◆ PROBLEM: Pick out the lines below that include the string "blank".

[Plain-text document sources]

- - - - - - -

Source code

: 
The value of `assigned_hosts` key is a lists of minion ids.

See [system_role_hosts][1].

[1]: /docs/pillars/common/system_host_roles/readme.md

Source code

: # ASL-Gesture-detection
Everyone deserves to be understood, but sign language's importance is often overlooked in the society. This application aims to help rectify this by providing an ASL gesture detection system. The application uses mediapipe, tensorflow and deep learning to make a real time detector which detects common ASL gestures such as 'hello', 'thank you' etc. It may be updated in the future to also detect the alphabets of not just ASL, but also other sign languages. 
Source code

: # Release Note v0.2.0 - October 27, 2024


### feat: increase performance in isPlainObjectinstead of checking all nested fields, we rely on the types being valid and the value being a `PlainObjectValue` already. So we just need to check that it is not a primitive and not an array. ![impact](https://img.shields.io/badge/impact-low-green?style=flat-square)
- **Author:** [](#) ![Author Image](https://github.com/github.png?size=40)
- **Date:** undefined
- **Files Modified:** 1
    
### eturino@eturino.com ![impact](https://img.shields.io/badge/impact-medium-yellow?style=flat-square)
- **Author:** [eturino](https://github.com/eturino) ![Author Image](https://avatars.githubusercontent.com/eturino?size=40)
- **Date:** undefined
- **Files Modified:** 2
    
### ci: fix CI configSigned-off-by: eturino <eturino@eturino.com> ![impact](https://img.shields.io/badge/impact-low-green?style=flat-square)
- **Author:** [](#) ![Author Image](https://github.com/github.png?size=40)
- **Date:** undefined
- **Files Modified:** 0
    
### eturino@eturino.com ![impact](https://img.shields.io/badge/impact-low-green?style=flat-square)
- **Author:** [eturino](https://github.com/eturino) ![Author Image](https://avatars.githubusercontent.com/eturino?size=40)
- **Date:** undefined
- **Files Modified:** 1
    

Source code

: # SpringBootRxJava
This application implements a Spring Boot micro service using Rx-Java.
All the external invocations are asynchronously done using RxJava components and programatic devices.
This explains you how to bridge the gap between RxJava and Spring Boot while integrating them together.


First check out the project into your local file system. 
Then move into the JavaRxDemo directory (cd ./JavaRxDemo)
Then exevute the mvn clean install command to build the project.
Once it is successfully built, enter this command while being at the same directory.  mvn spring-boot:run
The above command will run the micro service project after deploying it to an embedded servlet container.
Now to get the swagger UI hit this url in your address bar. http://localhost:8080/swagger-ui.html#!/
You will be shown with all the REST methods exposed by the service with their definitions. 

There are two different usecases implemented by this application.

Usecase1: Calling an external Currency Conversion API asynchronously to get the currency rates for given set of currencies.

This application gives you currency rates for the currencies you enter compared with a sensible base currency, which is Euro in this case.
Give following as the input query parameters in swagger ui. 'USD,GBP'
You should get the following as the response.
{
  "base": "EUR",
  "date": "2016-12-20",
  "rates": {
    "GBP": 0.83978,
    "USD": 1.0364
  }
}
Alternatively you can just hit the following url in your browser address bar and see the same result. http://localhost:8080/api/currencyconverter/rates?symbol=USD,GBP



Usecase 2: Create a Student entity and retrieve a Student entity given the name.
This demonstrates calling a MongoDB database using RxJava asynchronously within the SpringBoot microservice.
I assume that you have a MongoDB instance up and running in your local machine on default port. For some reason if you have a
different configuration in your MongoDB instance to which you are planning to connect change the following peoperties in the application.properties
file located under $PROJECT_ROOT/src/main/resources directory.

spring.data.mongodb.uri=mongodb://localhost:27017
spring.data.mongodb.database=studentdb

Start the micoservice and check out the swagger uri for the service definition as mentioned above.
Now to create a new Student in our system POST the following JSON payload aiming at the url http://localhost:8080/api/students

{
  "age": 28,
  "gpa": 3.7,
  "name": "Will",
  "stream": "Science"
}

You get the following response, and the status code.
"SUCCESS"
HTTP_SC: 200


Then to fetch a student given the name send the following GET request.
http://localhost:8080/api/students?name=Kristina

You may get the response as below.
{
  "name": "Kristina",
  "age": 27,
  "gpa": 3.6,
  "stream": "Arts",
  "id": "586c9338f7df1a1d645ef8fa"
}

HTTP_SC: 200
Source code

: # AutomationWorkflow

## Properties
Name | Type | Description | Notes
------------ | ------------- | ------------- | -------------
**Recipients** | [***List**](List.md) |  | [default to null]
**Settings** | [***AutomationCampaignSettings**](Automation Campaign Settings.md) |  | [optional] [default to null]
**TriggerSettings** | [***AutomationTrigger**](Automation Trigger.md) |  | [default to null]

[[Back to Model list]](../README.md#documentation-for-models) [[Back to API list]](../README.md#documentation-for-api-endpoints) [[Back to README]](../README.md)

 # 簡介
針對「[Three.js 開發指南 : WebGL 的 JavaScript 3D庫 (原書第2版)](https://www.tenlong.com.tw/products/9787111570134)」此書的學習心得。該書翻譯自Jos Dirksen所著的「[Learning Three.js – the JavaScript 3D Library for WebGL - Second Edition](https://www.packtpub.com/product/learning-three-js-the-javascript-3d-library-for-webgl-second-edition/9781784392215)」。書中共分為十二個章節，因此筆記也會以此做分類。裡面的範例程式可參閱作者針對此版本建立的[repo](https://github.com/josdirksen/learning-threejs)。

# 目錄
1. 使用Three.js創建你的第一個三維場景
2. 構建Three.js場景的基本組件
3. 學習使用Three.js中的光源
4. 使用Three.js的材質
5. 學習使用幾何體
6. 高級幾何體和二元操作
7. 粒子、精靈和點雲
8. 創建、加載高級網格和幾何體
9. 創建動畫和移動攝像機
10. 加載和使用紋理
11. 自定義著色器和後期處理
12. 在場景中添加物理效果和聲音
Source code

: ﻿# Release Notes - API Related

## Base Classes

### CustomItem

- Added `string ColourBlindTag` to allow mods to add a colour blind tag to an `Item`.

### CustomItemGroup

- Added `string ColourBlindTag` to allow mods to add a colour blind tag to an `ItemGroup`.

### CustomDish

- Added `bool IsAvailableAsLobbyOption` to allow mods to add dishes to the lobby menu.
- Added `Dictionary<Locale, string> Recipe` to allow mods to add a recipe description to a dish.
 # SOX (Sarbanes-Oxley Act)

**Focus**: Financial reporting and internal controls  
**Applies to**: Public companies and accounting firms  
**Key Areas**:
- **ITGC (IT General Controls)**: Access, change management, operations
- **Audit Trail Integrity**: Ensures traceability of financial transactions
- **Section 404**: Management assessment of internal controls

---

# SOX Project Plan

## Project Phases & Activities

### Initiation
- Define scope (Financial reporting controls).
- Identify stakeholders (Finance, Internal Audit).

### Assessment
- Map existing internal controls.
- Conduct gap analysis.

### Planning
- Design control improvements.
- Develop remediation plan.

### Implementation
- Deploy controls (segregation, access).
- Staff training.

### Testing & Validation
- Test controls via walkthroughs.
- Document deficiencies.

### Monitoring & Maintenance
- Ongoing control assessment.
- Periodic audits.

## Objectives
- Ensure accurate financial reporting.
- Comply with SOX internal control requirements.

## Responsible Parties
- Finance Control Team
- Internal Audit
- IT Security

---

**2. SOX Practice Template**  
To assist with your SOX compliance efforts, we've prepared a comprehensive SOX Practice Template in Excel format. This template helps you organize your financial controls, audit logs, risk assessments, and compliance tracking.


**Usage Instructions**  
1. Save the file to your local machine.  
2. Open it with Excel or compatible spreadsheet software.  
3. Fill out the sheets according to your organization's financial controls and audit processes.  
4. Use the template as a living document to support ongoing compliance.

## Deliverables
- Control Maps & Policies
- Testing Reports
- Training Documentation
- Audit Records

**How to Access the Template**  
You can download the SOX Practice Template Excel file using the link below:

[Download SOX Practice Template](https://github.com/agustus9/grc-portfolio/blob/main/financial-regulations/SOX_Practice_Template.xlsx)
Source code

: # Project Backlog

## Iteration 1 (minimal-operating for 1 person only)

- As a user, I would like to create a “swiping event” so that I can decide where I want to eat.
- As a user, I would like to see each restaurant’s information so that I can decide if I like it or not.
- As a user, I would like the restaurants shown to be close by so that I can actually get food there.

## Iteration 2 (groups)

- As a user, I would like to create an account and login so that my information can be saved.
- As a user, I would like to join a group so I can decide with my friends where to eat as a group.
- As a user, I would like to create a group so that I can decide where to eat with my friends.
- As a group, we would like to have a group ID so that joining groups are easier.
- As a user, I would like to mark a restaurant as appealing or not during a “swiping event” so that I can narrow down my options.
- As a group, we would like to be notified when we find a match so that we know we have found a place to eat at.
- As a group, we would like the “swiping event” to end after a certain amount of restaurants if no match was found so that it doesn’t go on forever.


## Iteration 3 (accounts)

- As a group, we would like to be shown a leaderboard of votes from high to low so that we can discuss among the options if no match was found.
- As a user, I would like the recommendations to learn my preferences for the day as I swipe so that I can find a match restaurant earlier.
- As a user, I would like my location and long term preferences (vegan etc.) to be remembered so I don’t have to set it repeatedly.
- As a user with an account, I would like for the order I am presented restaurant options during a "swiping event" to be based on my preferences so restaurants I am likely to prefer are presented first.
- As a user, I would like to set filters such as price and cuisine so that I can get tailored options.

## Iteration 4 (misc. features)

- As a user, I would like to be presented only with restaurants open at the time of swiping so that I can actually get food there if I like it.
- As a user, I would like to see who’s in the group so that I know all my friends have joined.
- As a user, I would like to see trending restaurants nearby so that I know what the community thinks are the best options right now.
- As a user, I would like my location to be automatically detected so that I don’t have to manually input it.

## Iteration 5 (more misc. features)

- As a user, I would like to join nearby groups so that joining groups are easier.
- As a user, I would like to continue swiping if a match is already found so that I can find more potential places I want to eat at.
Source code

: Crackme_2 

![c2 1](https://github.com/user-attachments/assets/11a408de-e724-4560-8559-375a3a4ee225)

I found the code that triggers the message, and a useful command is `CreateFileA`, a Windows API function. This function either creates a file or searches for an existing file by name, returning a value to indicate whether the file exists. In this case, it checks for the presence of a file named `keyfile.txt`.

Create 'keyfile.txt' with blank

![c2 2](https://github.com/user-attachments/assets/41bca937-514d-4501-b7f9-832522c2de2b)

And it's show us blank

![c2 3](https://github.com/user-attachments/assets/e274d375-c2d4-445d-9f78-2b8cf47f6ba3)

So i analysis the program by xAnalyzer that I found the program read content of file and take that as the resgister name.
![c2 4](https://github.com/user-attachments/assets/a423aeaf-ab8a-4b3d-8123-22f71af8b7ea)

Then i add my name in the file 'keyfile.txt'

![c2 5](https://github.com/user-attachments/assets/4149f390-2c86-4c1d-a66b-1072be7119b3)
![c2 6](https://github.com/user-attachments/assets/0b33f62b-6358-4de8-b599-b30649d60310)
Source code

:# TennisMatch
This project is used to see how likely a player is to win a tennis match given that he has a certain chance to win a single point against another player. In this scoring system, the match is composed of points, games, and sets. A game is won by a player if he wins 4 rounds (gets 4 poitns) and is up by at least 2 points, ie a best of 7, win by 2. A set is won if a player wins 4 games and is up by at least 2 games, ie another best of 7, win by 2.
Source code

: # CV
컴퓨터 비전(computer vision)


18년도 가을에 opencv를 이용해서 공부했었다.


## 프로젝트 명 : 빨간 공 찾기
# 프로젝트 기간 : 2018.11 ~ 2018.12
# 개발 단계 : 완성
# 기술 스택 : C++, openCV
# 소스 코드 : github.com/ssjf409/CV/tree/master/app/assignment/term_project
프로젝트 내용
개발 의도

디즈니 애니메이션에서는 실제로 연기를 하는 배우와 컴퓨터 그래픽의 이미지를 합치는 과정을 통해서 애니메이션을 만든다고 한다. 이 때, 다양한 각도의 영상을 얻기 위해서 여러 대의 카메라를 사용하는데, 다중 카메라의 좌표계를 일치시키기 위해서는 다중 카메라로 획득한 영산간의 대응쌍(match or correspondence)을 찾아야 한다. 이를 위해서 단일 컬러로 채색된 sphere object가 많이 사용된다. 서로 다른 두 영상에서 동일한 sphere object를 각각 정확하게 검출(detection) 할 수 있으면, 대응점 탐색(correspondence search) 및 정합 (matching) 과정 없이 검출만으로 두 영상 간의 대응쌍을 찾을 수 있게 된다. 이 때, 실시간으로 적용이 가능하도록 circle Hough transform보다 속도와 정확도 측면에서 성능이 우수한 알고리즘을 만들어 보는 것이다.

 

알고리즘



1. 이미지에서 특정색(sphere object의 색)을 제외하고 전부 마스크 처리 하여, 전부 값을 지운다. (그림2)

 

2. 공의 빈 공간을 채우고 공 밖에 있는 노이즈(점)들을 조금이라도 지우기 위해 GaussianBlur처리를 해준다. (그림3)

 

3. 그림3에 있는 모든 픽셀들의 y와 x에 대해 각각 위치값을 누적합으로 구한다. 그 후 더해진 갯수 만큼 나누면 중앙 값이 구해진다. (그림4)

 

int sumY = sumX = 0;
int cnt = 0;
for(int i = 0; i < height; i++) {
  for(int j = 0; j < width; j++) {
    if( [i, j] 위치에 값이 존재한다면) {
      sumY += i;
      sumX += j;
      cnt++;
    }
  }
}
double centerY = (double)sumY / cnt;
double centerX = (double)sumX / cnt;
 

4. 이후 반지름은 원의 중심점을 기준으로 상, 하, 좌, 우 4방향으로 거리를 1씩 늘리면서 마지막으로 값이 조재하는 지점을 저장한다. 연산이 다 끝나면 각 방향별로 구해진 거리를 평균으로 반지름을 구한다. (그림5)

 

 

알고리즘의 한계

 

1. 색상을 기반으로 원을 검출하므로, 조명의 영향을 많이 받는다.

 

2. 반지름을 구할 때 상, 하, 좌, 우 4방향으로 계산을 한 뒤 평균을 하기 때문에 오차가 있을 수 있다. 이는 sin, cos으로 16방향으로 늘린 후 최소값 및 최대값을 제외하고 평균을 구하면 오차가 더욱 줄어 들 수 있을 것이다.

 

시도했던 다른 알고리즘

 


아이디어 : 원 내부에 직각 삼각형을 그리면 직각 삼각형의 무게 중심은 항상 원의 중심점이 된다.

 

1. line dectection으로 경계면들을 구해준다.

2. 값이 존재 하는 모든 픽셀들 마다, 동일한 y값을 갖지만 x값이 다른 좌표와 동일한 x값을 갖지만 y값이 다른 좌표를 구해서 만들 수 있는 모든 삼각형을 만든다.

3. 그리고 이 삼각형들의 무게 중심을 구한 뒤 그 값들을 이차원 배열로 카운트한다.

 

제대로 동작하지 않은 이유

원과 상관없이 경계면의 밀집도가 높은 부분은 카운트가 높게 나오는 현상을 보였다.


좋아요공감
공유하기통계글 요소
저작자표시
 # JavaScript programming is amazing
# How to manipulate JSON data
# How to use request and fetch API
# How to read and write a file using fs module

- - - - - - -

◆ SOLUTION TO THIS EXERCISE:
Create 'keyfile.txt' with blank
And it's show us blank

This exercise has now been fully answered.